Entries taken from a collection
★ ★ ★ ★
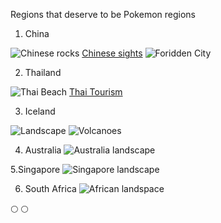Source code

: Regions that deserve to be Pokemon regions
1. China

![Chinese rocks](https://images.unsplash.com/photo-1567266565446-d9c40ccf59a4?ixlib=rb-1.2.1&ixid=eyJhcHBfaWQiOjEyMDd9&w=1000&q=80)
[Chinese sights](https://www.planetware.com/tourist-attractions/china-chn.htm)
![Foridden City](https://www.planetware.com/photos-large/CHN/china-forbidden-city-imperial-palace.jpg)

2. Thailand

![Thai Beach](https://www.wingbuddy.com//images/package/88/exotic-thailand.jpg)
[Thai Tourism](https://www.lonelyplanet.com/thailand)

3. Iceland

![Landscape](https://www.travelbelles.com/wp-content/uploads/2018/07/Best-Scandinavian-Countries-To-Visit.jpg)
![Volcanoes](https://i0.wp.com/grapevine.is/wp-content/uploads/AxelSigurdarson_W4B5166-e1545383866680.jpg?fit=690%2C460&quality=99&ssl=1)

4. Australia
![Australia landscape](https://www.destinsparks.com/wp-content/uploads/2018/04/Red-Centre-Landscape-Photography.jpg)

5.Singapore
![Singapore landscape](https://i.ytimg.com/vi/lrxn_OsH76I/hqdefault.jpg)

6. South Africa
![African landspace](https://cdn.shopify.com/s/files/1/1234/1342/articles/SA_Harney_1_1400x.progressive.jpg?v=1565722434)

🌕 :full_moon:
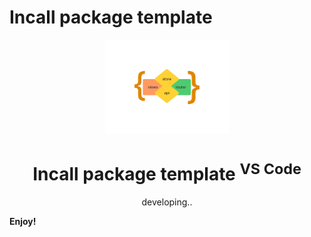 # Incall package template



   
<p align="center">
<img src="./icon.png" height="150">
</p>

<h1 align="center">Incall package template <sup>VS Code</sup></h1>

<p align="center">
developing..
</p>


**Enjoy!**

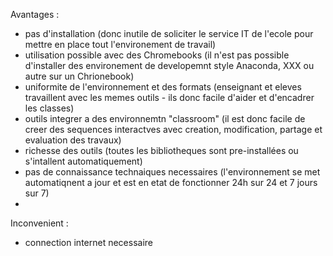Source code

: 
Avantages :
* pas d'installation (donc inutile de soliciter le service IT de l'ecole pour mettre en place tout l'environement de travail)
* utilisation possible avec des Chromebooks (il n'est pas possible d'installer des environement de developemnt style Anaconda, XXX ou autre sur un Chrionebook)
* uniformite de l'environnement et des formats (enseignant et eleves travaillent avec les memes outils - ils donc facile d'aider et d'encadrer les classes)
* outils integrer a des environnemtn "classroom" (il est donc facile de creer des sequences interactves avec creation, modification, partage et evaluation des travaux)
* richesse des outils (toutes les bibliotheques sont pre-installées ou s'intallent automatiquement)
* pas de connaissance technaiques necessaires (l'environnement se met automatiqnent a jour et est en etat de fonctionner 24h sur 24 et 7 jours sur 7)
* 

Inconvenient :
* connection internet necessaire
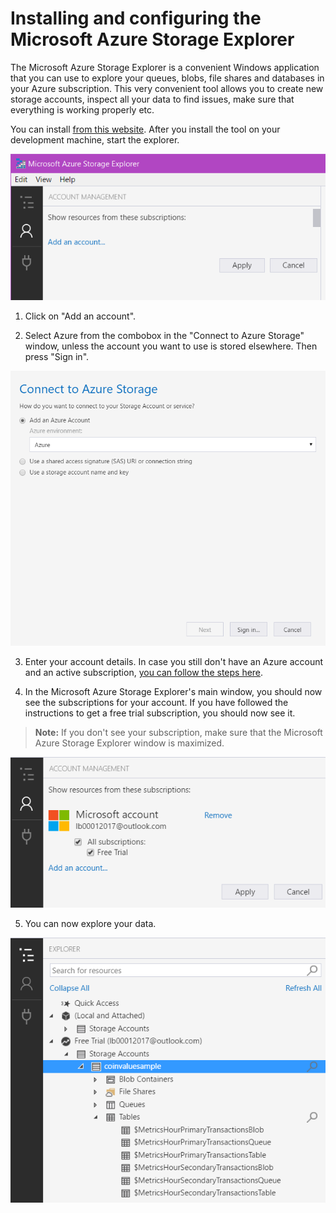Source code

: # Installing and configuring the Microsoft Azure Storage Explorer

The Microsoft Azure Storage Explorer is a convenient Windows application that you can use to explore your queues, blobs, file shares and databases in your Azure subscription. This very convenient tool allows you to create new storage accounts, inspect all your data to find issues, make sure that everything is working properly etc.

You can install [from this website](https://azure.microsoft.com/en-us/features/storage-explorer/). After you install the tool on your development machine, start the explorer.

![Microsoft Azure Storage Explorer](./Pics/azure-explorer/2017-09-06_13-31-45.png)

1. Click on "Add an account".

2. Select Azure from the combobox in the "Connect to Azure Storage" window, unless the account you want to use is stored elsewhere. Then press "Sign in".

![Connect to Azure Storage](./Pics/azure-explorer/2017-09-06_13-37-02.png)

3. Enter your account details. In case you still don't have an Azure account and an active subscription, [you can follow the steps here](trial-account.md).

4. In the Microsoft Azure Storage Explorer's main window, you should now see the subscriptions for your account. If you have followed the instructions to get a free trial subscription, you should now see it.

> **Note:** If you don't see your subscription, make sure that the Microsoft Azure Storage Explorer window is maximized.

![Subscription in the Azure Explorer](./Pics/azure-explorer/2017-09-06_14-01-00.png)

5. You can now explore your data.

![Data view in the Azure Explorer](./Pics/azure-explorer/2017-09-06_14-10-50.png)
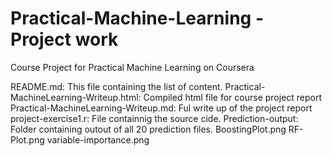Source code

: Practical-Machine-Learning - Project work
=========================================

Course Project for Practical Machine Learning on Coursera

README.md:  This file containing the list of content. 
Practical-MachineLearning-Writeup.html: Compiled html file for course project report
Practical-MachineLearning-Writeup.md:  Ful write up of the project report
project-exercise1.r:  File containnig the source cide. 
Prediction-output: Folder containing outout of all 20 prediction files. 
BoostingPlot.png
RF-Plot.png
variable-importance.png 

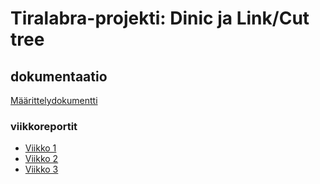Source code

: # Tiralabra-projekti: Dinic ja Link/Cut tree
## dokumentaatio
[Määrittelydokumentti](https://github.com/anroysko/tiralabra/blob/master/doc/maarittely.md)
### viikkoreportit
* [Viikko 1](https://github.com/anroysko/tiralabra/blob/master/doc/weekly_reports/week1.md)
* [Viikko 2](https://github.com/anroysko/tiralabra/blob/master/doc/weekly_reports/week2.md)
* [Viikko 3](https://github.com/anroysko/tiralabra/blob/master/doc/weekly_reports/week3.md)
★ ★ ★ ★
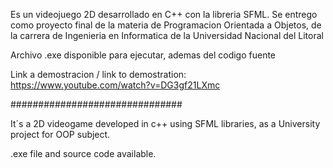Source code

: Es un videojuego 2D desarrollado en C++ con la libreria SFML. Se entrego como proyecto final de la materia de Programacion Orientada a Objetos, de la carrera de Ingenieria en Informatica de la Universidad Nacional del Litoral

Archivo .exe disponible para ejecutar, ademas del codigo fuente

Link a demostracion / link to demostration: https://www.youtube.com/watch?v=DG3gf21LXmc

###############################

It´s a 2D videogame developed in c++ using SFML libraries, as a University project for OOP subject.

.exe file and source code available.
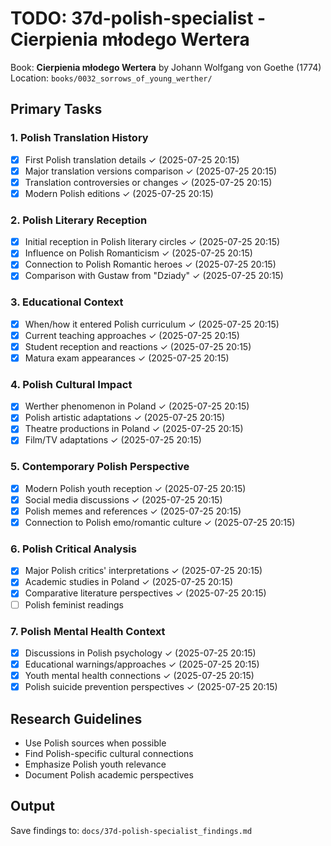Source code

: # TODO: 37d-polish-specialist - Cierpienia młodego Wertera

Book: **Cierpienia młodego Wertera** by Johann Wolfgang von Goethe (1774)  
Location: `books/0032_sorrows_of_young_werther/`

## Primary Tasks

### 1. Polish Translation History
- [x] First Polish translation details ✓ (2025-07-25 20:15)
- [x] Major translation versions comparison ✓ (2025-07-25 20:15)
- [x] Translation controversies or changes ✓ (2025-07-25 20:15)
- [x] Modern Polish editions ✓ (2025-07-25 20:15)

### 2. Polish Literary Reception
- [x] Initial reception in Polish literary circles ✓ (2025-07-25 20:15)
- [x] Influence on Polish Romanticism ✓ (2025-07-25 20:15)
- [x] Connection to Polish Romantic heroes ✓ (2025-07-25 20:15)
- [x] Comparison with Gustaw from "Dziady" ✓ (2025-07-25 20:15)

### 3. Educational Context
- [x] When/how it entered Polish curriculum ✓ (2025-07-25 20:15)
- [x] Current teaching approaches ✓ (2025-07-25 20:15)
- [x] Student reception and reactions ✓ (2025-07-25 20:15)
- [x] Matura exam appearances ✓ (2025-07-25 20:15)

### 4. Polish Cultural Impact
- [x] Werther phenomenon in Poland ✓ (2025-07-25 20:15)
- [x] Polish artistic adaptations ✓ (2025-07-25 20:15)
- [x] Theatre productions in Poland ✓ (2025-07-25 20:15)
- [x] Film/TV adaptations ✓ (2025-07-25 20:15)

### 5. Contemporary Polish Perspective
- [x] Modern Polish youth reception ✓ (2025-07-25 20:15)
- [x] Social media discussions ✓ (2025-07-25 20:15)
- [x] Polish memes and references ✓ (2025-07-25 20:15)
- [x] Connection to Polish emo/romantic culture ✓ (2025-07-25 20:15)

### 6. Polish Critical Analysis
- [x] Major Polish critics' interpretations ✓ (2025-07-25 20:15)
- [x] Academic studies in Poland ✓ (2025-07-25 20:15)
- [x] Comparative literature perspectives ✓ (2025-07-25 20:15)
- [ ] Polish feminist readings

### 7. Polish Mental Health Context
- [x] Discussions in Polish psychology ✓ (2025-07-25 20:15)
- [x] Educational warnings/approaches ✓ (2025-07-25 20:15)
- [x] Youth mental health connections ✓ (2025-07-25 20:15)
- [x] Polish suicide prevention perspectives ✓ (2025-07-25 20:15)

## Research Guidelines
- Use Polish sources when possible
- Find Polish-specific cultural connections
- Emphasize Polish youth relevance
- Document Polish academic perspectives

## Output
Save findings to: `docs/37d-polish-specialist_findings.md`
★ ★ ★ ★
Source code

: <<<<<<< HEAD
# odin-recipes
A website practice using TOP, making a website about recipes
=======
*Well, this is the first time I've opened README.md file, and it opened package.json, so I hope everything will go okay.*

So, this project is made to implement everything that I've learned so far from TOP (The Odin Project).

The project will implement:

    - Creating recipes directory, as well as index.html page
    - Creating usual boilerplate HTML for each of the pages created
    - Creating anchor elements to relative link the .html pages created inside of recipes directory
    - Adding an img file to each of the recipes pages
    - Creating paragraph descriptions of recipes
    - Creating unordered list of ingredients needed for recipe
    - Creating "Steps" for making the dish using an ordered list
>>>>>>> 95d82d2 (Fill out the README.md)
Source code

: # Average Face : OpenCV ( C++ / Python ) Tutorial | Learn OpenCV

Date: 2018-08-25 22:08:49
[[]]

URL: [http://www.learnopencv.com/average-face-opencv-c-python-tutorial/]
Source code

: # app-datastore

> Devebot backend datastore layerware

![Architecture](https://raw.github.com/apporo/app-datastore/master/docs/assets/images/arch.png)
★ ★ ★ ★
EXERCISE REQUIREMENTS: Where does "uploads" appear in the records above? Copy every line that has it.

ANSWER TO THIS PROBLEM:
![Landscape](https://www.travelbelles.com/wp-content/uploads/2018/07/Best-Scandinavian-Countries-To-Visit.jpg)
![Volcanoes](https://i0.wp.com/grapevine.is/wp-content/uploads/AxelSigurdarson_W4B5166-e1545383866680.jpg?fit=690%2C460&quality=99&ssl=1)
![Australia landscape](https://www.destinsparks.com/wp-content/uploads/2018/04/Red-Centre-Landscape-Photography.jpg)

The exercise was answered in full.